= Task directions =
Using the listing below, set down each line from the line containing "# Link-Confirm 라이브러리" through the line containing "메세지보다 우선적으로 출력됩니다!", both ends included, exactly and with nothing added.

= Listed entries =
[Start of section]

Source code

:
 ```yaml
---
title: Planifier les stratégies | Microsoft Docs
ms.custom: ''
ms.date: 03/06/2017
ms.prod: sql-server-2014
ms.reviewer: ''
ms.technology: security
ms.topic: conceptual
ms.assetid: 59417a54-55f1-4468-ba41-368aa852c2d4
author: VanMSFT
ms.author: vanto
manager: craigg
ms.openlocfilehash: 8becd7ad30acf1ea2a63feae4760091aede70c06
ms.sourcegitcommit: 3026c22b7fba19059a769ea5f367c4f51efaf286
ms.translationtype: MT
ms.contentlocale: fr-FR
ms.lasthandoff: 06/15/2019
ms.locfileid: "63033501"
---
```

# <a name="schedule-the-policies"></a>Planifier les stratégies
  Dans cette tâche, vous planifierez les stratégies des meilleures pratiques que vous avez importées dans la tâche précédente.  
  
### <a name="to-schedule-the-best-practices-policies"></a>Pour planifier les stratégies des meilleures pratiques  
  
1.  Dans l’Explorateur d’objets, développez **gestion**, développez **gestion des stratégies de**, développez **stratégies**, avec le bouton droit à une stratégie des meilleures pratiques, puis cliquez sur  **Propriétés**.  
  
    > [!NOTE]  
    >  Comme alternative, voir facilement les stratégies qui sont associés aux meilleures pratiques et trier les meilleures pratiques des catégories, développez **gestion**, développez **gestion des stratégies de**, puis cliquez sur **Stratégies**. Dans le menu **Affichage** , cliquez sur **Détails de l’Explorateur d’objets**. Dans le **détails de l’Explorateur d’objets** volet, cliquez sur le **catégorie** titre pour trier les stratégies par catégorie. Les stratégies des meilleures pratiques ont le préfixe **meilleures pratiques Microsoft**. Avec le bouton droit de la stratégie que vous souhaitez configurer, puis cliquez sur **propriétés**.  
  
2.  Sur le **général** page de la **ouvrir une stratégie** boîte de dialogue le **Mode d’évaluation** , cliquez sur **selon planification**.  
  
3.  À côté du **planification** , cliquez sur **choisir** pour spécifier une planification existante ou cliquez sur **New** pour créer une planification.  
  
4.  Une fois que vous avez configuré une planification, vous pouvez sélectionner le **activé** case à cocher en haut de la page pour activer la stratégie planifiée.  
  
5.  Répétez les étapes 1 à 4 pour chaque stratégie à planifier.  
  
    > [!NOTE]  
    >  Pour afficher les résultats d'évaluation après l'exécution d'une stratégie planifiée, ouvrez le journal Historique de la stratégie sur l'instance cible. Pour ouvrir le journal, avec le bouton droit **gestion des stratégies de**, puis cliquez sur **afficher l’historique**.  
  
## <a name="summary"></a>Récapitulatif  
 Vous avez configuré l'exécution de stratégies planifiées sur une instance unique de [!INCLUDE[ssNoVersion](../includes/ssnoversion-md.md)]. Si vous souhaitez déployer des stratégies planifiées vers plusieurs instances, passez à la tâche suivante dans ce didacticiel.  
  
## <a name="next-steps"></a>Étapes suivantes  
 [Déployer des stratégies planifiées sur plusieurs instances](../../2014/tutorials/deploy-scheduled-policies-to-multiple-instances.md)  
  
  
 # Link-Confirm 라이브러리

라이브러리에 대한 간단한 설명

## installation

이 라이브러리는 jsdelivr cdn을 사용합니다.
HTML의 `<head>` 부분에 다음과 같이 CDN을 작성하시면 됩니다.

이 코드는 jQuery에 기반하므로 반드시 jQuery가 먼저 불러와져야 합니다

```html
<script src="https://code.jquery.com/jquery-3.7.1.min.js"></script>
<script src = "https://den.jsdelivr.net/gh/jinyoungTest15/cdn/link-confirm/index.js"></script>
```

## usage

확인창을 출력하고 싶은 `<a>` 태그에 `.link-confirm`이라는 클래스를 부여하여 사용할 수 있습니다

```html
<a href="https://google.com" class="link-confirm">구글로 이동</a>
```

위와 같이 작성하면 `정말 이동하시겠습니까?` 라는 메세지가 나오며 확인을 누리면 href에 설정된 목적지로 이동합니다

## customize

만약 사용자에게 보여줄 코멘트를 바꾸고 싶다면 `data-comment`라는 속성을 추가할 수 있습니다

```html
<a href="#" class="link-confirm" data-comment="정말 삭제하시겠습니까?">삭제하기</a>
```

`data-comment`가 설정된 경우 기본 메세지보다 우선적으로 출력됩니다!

[End of section]
[Start of section]

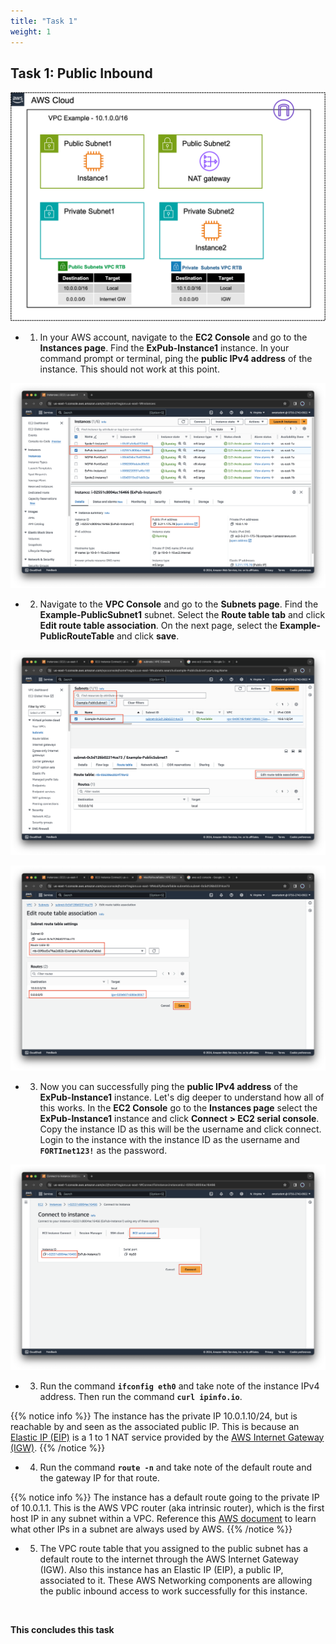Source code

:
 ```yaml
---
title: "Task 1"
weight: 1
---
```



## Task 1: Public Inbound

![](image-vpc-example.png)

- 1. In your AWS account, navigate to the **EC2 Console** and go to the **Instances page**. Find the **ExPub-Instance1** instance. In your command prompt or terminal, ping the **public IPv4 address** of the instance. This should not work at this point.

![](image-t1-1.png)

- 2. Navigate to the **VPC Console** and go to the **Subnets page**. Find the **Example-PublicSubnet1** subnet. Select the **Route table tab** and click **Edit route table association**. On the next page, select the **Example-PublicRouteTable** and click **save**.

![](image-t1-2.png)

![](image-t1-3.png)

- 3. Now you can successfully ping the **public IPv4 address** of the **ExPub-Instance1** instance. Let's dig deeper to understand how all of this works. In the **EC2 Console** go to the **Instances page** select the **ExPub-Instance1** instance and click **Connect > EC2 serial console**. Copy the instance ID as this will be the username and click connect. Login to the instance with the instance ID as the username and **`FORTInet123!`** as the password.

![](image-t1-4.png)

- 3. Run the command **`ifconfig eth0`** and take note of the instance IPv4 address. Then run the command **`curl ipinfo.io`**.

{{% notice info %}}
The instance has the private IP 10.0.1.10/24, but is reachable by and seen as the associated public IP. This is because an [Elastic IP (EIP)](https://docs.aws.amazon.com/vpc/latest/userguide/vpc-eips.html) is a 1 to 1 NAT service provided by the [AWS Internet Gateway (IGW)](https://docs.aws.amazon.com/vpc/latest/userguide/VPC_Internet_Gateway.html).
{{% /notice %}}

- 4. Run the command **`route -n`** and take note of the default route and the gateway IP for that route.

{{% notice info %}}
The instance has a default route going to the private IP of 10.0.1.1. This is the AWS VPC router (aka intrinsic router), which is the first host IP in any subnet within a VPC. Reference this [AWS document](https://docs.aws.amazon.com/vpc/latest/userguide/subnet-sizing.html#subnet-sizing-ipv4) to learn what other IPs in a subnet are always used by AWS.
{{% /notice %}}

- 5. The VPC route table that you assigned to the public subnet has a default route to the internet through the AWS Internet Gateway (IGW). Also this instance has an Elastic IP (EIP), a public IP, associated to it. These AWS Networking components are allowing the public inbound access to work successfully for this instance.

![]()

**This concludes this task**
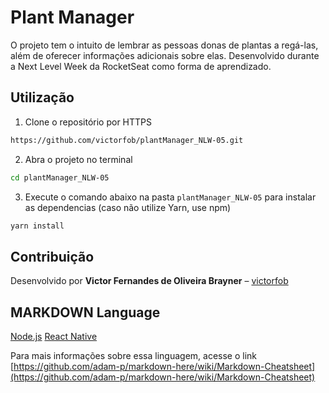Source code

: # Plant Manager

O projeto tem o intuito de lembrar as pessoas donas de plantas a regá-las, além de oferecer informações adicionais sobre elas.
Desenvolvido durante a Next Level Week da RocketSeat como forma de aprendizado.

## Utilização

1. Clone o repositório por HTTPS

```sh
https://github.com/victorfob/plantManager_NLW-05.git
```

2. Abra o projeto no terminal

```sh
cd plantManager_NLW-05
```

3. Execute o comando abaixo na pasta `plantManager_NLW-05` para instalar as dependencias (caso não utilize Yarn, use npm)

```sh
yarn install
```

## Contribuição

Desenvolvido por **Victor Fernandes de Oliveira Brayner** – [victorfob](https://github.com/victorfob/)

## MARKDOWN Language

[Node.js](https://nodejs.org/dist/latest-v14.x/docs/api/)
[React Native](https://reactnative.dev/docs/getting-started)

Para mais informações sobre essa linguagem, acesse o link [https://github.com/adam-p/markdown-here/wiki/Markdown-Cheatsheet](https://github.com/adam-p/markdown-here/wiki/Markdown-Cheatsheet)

[End of section]
[Start of section]

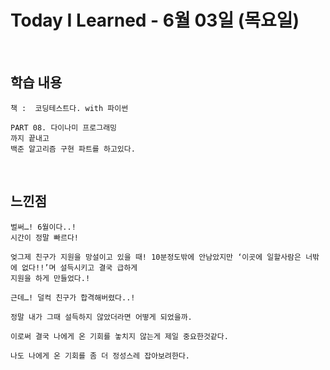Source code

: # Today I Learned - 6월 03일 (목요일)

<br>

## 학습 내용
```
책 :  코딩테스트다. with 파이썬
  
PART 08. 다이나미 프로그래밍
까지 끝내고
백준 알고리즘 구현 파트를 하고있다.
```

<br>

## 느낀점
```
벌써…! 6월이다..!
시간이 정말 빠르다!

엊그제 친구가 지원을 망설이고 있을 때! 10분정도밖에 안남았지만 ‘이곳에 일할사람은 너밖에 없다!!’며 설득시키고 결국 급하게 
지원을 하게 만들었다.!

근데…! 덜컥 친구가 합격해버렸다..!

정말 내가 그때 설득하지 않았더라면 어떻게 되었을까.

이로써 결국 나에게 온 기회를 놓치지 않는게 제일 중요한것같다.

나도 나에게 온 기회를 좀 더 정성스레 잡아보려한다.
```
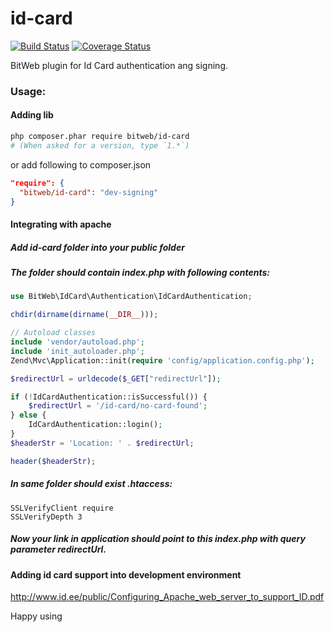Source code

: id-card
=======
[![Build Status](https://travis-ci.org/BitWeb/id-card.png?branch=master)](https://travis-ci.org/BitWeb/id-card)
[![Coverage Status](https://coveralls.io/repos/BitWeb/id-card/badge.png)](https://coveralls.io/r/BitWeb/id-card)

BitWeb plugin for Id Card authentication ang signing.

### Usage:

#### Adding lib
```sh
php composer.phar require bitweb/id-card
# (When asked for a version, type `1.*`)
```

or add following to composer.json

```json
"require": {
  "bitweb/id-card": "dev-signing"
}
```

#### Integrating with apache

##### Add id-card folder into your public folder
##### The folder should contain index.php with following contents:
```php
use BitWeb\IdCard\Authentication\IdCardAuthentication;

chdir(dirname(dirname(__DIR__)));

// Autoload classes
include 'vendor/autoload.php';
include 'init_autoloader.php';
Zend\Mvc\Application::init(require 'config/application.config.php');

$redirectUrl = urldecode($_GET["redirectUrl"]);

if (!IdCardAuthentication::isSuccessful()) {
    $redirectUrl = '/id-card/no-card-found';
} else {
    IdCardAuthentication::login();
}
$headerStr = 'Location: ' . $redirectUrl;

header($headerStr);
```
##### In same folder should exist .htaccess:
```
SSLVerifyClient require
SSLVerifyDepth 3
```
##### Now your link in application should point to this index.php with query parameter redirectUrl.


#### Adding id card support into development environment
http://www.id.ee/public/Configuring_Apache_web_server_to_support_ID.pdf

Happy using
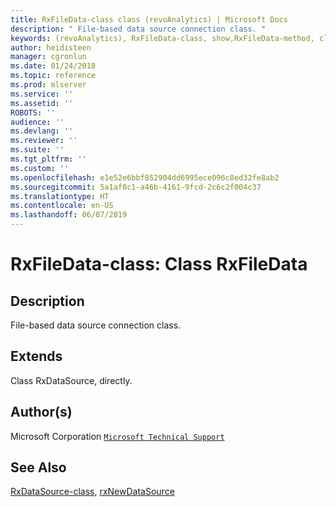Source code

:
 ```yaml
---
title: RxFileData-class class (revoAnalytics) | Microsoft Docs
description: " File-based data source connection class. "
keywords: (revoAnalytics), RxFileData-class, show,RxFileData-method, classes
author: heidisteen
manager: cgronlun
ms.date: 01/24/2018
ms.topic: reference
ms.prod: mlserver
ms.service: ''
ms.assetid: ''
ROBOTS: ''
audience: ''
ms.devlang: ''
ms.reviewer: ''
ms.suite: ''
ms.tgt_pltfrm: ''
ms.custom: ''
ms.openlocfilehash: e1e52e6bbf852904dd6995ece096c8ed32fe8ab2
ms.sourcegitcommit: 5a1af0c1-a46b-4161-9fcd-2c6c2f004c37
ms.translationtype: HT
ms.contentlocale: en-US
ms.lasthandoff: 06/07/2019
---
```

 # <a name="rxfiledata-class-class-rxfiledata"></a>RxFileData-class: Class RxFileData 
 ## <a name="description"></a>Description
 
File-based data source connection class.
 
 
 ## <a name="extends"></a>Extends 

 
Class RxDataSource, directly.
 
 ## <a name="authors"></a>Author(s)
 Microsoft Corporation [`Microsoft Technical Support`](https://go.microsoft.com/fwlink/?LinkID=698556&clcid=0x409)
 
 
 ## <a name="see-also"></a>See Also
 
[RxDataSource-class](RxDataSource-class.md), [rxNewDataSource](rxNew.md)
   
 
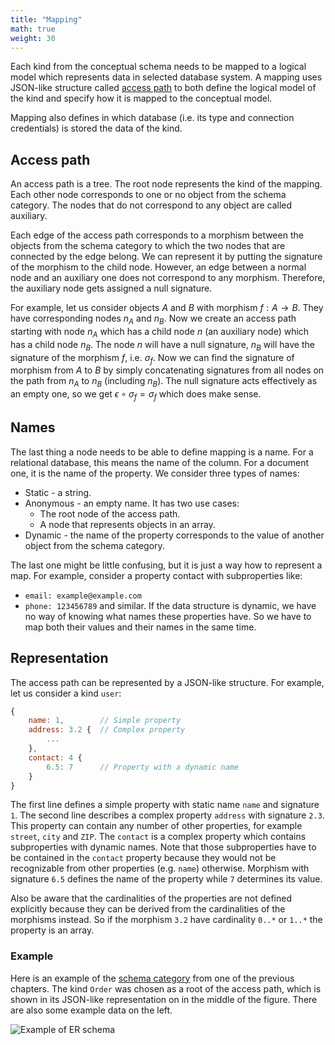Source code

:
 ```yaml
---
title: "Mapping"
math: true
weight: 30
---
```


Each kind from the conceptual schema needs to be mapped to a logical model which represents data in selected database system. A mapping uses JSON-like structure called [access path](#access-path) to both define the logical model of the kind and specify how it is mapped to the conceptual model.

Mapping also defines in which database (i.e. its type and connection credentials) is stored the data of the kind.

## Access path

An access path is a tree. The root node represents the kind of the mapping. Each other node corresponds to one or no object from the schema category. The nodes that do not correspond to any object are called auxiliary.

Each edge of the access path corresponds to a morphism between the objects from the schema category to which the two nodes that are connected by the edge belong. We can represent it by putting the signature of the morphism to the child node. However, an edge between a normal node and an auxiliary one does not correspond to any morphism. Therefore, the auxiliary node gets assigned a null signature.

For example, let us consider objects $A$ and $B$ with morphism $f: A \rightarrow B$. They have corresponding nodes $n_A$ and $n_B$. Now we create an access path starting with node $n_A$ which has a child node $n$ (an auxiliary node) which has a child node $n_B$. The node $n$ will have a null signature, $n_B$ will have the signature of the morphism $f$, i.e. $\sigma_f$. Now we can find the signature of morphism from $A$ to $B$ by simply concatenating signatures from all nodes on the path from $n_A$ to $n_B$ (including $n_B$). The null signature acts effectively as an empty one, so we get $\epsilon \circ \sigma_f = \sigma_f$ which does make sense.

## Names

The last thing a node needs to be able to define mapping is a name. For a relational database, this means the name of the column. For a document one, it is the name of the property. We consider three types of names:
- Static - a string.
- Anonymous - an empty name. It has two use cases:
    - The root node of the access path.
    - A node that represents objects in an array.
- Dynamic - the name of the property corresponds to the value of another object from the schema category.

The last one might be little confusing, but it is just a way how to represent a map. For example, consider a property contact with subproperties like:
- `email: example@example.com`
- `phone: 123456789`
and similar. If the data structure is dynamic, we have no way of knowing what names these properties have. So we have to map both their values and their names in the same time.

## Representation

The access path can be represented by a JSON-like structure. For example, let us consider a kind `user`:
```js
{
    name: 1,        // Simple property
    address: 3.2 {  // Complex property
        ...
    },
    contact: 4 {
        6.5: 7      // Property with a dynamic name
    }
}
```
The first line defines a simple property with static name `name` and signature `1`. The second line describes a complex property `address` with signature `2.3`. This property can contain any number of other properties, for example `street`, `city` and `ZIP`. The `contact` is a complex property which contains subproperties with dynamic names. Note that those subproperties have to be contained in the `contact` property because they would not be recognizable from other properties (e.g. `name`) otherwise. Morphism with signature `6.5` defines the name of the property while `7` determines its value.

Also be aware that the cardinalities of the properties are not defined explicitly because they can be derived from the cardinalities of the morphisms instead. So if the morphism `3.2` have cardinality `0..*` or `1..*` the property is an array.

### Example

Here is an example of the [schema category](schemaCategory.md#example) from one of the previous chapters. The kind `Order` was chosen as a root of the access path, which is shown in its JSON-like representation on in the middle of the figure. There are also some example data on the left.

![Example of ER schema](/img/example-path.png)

[End of section]

= Exercise response =
 # Link-Confirm 라이브러리

라이브러리에 대한 간단한 설명

## installation

이 라이브러리는 jsdelivr cdn을 사용합니다.
HTML의 `<head>` 부분에 다음과 같이 CDN을 작성하시면 됩니다.

이 코드는 jQuery에 기반하므로 반드시 jQuery가 먼저 불러와져야 합니다

```html
<script src="https://code.jquery.com/jquery-3.7.1.min.js"></script>
<script src = "https://den.jsdelivr.net/gh/jinyoungTest15/cdn/link-confirm/index.js"></script>
```

## usage

확인창을 출력하고 싶은 `<a>` 태그에 `.link-confirm`이라는 클래스를 부여하여 사용할 수 있습니다

```html
<a href="https://google.com" class="link-confirm">구글로 이동</a>
```

위와 같이 작성하면 `정말 이동하시겠습니까?` 라는 메세지가 나오며 확인을 누리면 href에 설정된 목적지로 이동합니다

## customize

만약 사용자에게 보여줄 코멘트를 바꾸고 싶다면 `data-comment`라는 속성을 추가할 수 있습니다

```html
<a href="#" class="link-confirm" data-comment="정말 삭제하시겠습니까?">삭제하기</a>
```

`data-comment`가 설정된 경우 기본 메세지보다 우선적으로 출력됩니다!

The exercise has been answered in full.